__PROVIDED RECORDS__
■ ■ ■ ■ ■
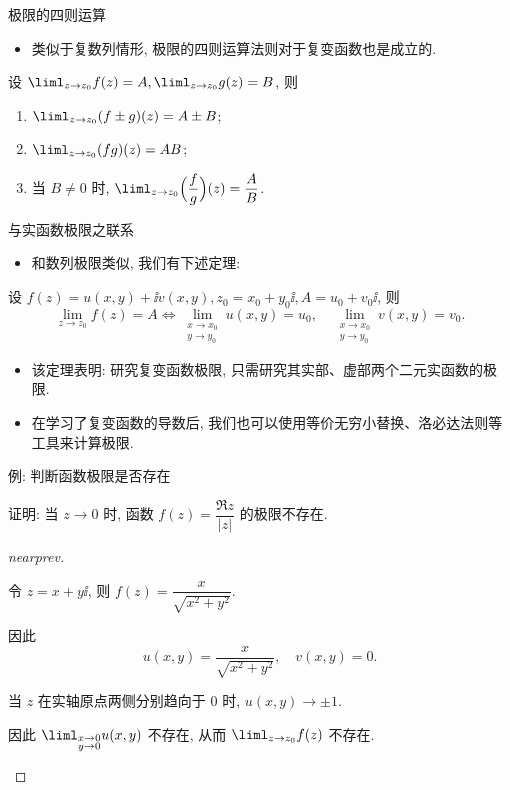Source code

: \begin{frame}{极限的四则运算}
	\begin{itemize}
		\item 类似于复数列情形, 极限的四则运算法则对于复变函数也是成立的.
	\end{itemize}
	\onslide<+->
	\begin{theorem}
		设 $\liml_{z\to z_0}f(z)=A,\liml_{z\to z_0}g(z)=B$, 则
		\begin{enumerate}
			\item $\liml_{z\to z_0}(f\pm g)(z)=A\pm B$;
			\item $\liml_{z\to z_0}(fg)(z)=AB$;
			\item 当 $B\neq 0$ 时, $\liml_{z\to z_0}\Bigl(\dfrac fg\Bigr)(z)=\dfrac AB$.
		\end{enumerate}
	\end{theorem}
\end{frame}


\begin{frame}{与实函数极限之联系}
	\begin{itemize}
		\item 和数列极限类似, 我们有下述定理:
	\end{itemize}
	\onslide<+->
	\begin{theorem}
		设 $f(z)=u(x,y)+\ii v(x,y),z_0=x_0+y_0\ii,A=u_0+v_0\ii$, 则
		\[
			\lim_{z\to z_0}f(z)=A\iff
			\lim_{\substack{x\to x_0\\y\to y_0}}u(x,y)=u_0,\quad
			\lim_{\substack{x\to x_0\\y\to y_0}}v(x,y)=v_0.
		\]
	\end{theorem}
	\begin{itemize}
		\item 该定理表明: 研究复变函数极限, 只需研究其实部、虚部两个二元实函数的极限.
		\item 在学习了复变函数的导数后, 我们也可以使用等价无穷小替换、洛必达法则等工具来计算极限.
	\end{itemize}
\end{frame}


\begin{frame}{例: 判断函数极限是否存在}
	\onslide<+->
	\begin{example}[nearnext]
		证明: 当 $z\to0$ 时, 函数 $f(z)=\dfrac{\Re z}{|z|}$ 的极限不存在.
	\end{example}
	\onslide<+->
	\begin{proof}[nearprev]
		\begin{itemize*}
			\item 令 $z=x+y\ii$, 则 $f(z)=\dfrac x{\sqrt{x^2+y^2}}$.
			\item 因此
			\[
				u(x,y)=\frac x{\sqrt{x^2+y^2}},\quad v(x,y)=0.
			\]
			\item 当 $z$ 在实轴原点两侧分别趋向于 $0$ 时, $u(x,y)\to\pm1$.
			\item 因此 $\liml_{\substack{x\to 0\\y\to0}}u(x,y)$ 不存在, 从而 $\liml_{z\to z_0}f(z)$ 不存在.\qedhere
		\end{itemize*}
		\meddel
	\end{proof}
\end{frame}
■ ■ ■ ■ ■
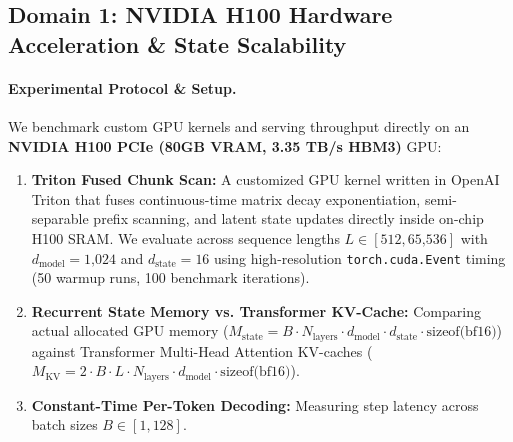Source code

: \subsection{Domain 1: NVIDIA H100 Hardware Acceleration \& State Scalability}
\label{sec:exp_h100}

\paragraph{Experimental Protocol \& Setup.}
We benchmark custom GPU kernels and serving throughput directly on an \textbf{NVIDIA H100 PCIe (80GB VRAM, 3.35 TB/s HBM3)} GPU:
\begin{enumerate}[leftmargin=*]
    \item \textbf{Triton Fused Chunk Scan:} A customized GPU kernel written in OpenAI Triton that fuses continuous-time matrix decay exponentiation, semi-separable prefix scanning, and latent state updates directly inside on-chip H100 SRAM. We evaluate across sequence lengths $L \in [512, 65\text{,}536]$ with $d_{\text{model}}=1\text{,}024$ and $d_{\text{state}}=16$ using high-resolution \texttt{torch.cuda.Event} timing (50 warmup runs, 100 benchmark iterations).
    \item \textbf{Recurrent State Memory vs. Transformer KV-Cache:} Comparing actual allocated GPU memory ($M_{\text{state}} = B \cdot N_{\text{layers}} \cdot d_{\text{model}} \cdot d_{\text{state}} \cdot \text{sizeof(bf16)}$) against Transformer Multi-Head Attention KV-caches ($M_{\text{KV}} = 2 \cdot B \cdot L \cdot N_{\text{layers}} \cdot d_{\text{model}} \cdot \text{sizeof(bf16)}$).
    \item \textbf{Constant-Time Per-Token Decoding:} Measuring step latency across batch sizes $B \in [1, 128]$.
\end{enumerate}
■ ■ ■ ■ ■
__ASSIGNMENT__
What is needed here is one number: how many lines of the entries hold the string "sqrt".

__RESPONSE__
2